When the church is a force, the ministry-by-professionals-only tendency of the church-as-a-field yields to a ministry by all the believers. Along with this comes an altering, even a dissolution of the traditional lay-clergy role. That is easy to say, but it's hard to do in an established church. People don't know how to let it happen. They don't know how to cope with a pastor who actually expects the people to carry on the ministry. They almost demand that the pastor do the work.

The breakdown of the clergy-layman distinction is also frightening for pastors. The pastor is losing his safety zone and he feels vulnerable. People know he is as human as anyone else, though he happens to be a pastor. That's very threatening to some men. They feel they will not be respected any longer, that their leadership capability will be impaired. Many men are even taught in seminary not to be friends with church members - to keep a ''healthy distance'' away from the people.

Pastors are, in fact, as human and fallible as anyone else. Why play charades then? What good is leadership that must depend on falsehood for its strength?

In the church-as-a-force the pastoral leadership is also constantly endeavoring to facilitate the ministry of the members. This means the pastor carefully avoids usurping that ministry. He does not do the work for the people but involves them in doing it themselves.

What is the motivation of the church-as-a-force?

What are we trying to accomplish? We are trying to bring healing to the whole man, to every area of a person's life. We are not out to use or exploit people, as is the temptation in the church-as-a-field.

The church-as-a-force becomes a healing agency in the community, not a place of refuge from the community. Nor is the church a competitor with the world. We don't want to compete but to change priorities so that family, school, vocation, entertainment, and the rest take their proper place.

The church-as-a-force concept is not without potential dangers.

Most pastors get nervous when the ministry is placed in the hands of non-professionals. Ordinary people start going in all directions, witnessing, caring, praying for the sick and distressed. The pastor may not even know about everything that's going on, and he may begin to feel that things are out of control.

In fact, things are out of control, but a pastor need not be intimidated by this. I've decided that if only what I can control is allowed to happen through our congregation, not much will happen.

In the church-as-a-force, the pastoral role is dynamic and in constant refinement. That is also threatening to some pastors. You see, as the church is developing, the pastor's role is also developing within that context. I’m doing different things now than I did a year ago, and I never do arrive. I must keep on responding to what God is doing in the Body.

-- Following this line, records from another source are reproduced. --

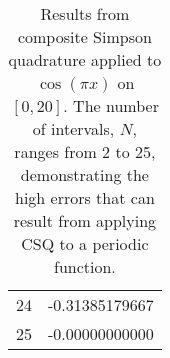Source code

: \begin{table}[H]
\begin{tabular}{lr}
        
        \\
    
        
            24
             
               &
            
        
            -0.31385179667
            
        
        \\
    
        
            25
             
               &
            
        
            -0.00000000000
            
        
        \\
    
    \hline
    \end{tabular}
    \caption{Results from composite Simpson quadrature applied to $\cos(\pi x)$ on $[0,20]$. The number of intervals, $N$, ranges from 2 to 25, demonstrating the high errors that can result from applying CSQ to a periodic function.}
    \label{tab:cospix}
\end{table}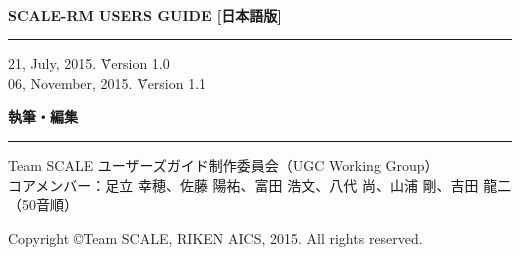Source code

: \newpage
\thispagestyle{empty}

　\\

\vspace{10mm}
{\large{\bf SCALE-RM USERS GUIDE [日本語版]}}\\
\hrule width 90mm
\begin{tabbing} 
21, July, 2015.  \= \=  Version 1.0\\
06, November, 2015.  \= \=  Version 1.1
\end{tabbing} 


\vspace{10mm}
{\large{\bf 執筆・編集}}\\
\hrule width 90mm
\begin{tabbing} 
Team SCALE ユーザーズガイド制作委員会（UGC Working Group）\\
コアメンバー：足立 幸穂、佐藤 陽祐、富田 浩文、八代 尚、山浦 剛、吉田 龍二（50音順）\\
\end{tabbing} 


\vspace{110mm}
\begin{flushright}

\vspace{10mm}
Copyright \copyright Team SCALE, RIKEN AICS, 2015. All rights reserved.
\end{flushright}

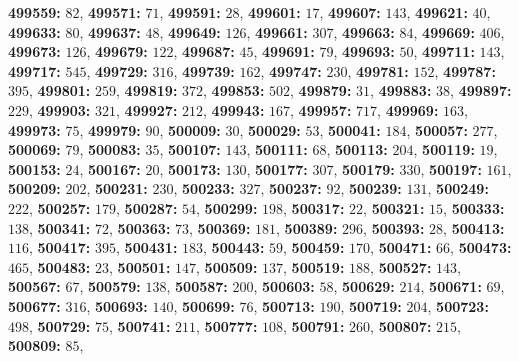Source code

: \textsf{\bfseries 499559:} $82$, \textsf{\bfseries 499571:} $71$, \textsf{\bfseries 499591:} $28$, \textsf{\bfseries 499601:} $17$, \textsf{\bfseries 499607:} $143$, \textsf{\bfseries 499621:} $40$, \textsf{\bfseries 499633:} $80$, \textsf{\bfseries 499637:} $48$, \textsf{\bfseries 499649:} $126$, \textsf{\bfseries 499661:} $307$, \textsf{\bfseries 499663:} $84$, \textsf{\bfseries 499669:} $406$, \textsf{\bfseries 499673:} $126$, \textsf{\bfseries 499679:} $122$, \textsf{\bfseries 499687:} $45$, \textsf{\bfseries 499691:} $79$, \textsf{\bfseries 499693:} $50$, \textsf{\bfseries 499711:} $143$, \textsf{\bfseries 499717:} $545$, \textsf{\bfseries 499729:} $316$, \textsf{\bfseries 499739:} $162$, \textsf{\bfseries 499747:} $230$, \textsf{\bfseries 499781:} $152$, \textsf{\bfseries 499787:} $395$, \textsf{\bfseries 499801:} $259$, \textsf{\bfseries 499819:} $372$, \textsf{\bfseries 499853:} $502$, \textsf{\bfseries 499879:} $31$, \textsf{\bfseries 499883:} $38$, \textsf{\bfseries 499897:} $229$, \textsf{\bfseries 499903:} $321$, \textsf{\bfseries 499927:} $212$, \textsf{\bfseries 499943:} $167$, \textsf{\bfseries 499957:} $717$, \textsf{\bfseries 499969:} $163$, \textsf{\bfseries 499973:} $75$, \textsf{\bfseries 499979:} $90$, \textsf{\bfseries 500009:} $30$, \textsf{\bfseries 500029:} $53$, \textsf{\bfseries 500041:} $184$, \textsf{\bfseries 500057:} $277$, \textsf{\bfseries 500069:} $79$, \textsf{\bfseries 500083:} $35$, \textsf{\bfseries 500107:} $143$, \textsf{\bfseries 500111:} $68$, \textsf{\bfseries 500113:} $204$, \textsf{\bfseries 500119:} $19$, \textsf{\bfseries 500153:} $24$, \textsf{\bfseries 500167:} $20$, \textsf{\bfseries 500173:} $130$, \textsf{\bfseries 500177:} $307$, \textsf{\bfseries 500179:} $330$, \textsf{\bfseries 500197:} $161$, \textsf{\bfseries 500209:} $202$, \textsf{\bfseries 500231:} $230$, \textsf{\bfseries 500233:} $327$, \textsf{\bfseries 500237:} $92$, \textsf{\bfseries 500239:} $131$, \textsf{\bfseries 500249:} $222$, \textsf{\bfseries 500257:} $179$, \textsf{\bfseries 500287:} $54$, \textsf{\bfseries 500299:} $198$, \textsf{\bfseries 500317:} $22$, \textsf{\bfseries 500321:} $15$, \textsf{\bfseries 500333:} $138$, \textsf{\bfseries 500341:} $72$, \textsf{\bfseries 500363:} $73$, \textsf{\bfseries 500369:} $181$, \textsf{\bfseries 500389:} $296$, \textsf{\bfseries 500393:} $28$, \textsf{\bfseries 500413:} $116$, \textsf{\bfseries 500417:} $395$, \textsf{\bfseries 500431:} $183$, \textsf{\bfseries 500443:} $59$, \textsf{\bfseries 500459:} $170$, \textsf{\bfseries 500471:} $66$, \textsf{\bfseries 500473:} $465$, \textsf{\bfseries 500483:} $23$, \textsf{\bfseries 500501:} $147$, \textsf{\bfseries 500509:} $137$, \textsf{\bfseries 500519:} $188$, \textsf{\bfseries 500527:} $143$, \textsf{\bfseries 500567:} $67$, \textsf{\bfseries 500579:} $138$, \textsf{\bfseries 500587:} $200$, \textsf{\bfseries 500603:} $58$, \textsf{\bfseries 500629:} $214$, \textsf{\bfseries 500671:} $69$, \textsf{\bfseries 500677:} $316$, \textsf{\bfseries 500693:} $140$, \textsf{\bfseries 500699:} $76$, \textsf{\bfseries 500713:} $190$, \textsf{\bfseries 500719:} $204$, \textsf{\bfseries 500723:} $498$, \textsf{\bfseries 500729:} $75$, \textsf{\bfseries 500741:} $211$, \textsf{\bfseries 500777:} $108$, \textsf{\bfseries 500791:} $260$, \textsf{\bfseries 500807:} $215$, \textsf{\bfseries 500809:} $85$, 
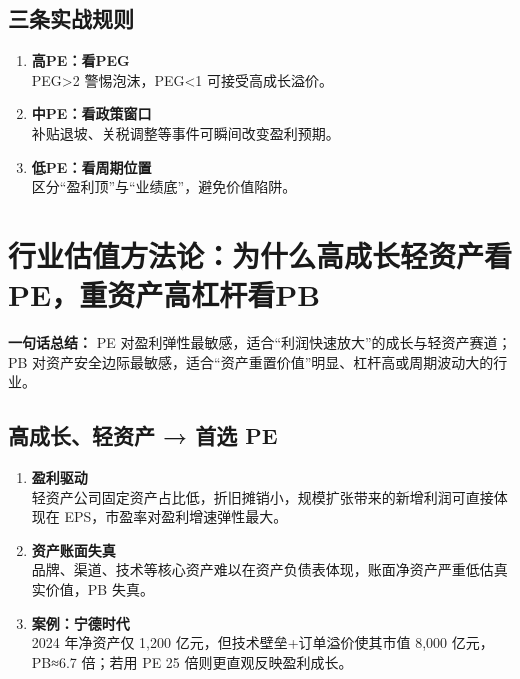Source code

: \subsection{三条实战规则}
\begin{enumerate}[leftmargin=*, nosep]
    \item \textbf{高PE：看PEG}  \\
    PEG>2 警惕泡沫，PEG<1 可接受高成长溢价。
    \item \textbf{中PE：看政策窗口}  \\
    补贴退坡、关税调整等事件可瞬间改变盈利预期。
    \item \textbf{低PE：看周期位置}  \\
    区分“盈利顶”与“业绩底”，避免价值陷阱。
\end{enumerate}

\section{行业估值方法论：为什么高成长轻资产看PE，重资产高杠杆看PB}
\textbf{一句话总结：}  
{\color{red}PE 对盈利弹性最敏感，适合“利润快速放大”的成长与轻资产赛道；PB 对资产安全边际最敏感，适合“资产重置价值”明显、杠杆高或周期波动大的行业。}

\subsection{高成长、轻资产 → 首选 PE}
\begin{enumerate}[leftmargin=*, nosep]
    \item \textbf{盈利驱动}  \\
    轻资产公司固定资产占比低，折旧摊销小，规模扩张带来的新增利润可直接体现在 EPS，市盈率对盈利增速弹性最大。
    \item \textbf{资产账面失真}  \\
    品牌、渠道、技术等核心资产难以在资产负债表体现，账面净资产严重低估真实价值，PB 失真。
    \item \textbf{案例：宁德时代}  \\
    2024 年净资产仅 1,200 亿元，但技术壁垒+订单溢价使其市值 8,000 亿元，PB≈6.7 倍；若用 PE 25 倍则更直观反映盈利成长。
\end{enumerate}

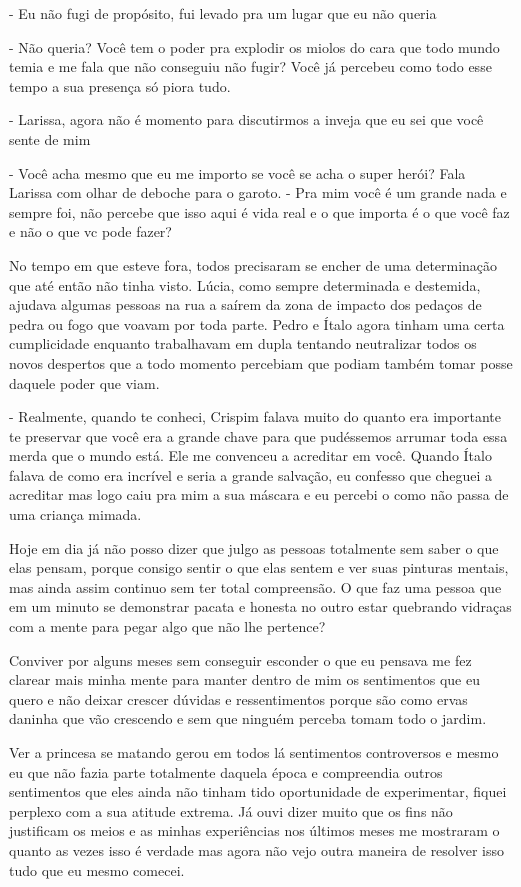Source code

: - Eu não fugi de propósito, fui levado pra um lugar que eu não queria

- Não queria? Você tem o poder pra explodir os miolos do cara que todo mundo temia e me fala que não conseguiu não fugir? Você já percebeu como todo esse tempo a sua presença só piora tudo.

- Larissa, agora não é momento para discutirmos a inveja que eu sei que você sente de mim

- Você acha mesmo que eu me importo se você se acha o super herói? Fala Larissa com olhar de deboche para o garoto. - Pra mim você é um grande nada e sempre foi, não percebe que isso aqui é vida real e o que importa é o que você faz e não o que vc pode fazer?

No tempo em que esteve fora, todos precisaram se encher de uma determinação que até então não tinha visto. Lúcia, como sempre determinada e destemida, ajudava algumas pessoas na rua a saírem da zona de impacto dos pedaços de pedra ou fogo que voavam por toda parte. Pedro e Ítalo agora tinham uma certa cumplicidade enquanto trabalhavam em dupla tentando neutralizar todos os novos despertos que a todo momento percebiam que podiam também tomar posse daquele poder que viam. 

- Realmente, quando te conheci, Crispim falava muito do quanto era importante te preservar que você era a grande chave para que pudéssemos arrumar toda essa merda que o mundo está. Ele me convenceu a acreditar em você. Quando Ítalo falava de como era incrível e seria a grande salvação, eu confesso que cheguei a acreditar mas logo caiu pra mim a sua máscara e eu percebi o como não passa de uma criança mimada.

Hoje em dia já não posso dizer que julgo as pessoas totalmente sem saber o que elas pensam, porque consigo sentir o que elas sentem e ver suas pinturas mentais, mas ainda assim continuo sem ter total compreensão. O que faz uma pessoa que em um minuto se demonstrar pacata e honesta no outro estar quebrando vidraças com a mente para pegar algo que não lhe pertence?

Conviver por alguns meses sem conseguir esconder o que eu pensava me fez clarear mais minha mente para manter dentro de mim os sentimentos que eu quero e não deixar crescer dúvidas e ressentimentos porque são como ervas daninha que vão crescendo e sem que ninguém perceba tomam todo o jardim.

Ver a princesa se matando gerou em todos lá sentimentos controversos e mesmo eu que não fazia parte totalmente daquela época e compreendia outros sentimentos que eles ainda não tinham tido oportunidade de experimentar, fiquei perplexo com a sua atitude extrema. Já ouvi dizer muito que os fins não justificam os meios e as minhas experiências nos últimos meses me mostraram o quanto as vezes isso é verdade mas agora não vejo outra maneira de resolver isso tudo que eu mesmo comecei.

Another danger in the church-as-a-force is the confusion that arises because of nontraditional structures and patterns of action. People who come to us with the field mentality deeply ingrained do not understand us. We are always having to educate a new wave of people. In three years we went from under 500 to about 3,000 members. That gave us a big job to do in communicating the principles upon which our church is built.

Despite these and other possible dangers, the end results of the church-as-a-force are wonderful. The true pastoral function - to equip the saints for the work of ministry - is preserved. That is vitally important for, according to Scripture, that is the only true function a pastor has. That's it. And as much a pastor can dedicate himself to that single work, he is fulfilling his ministry.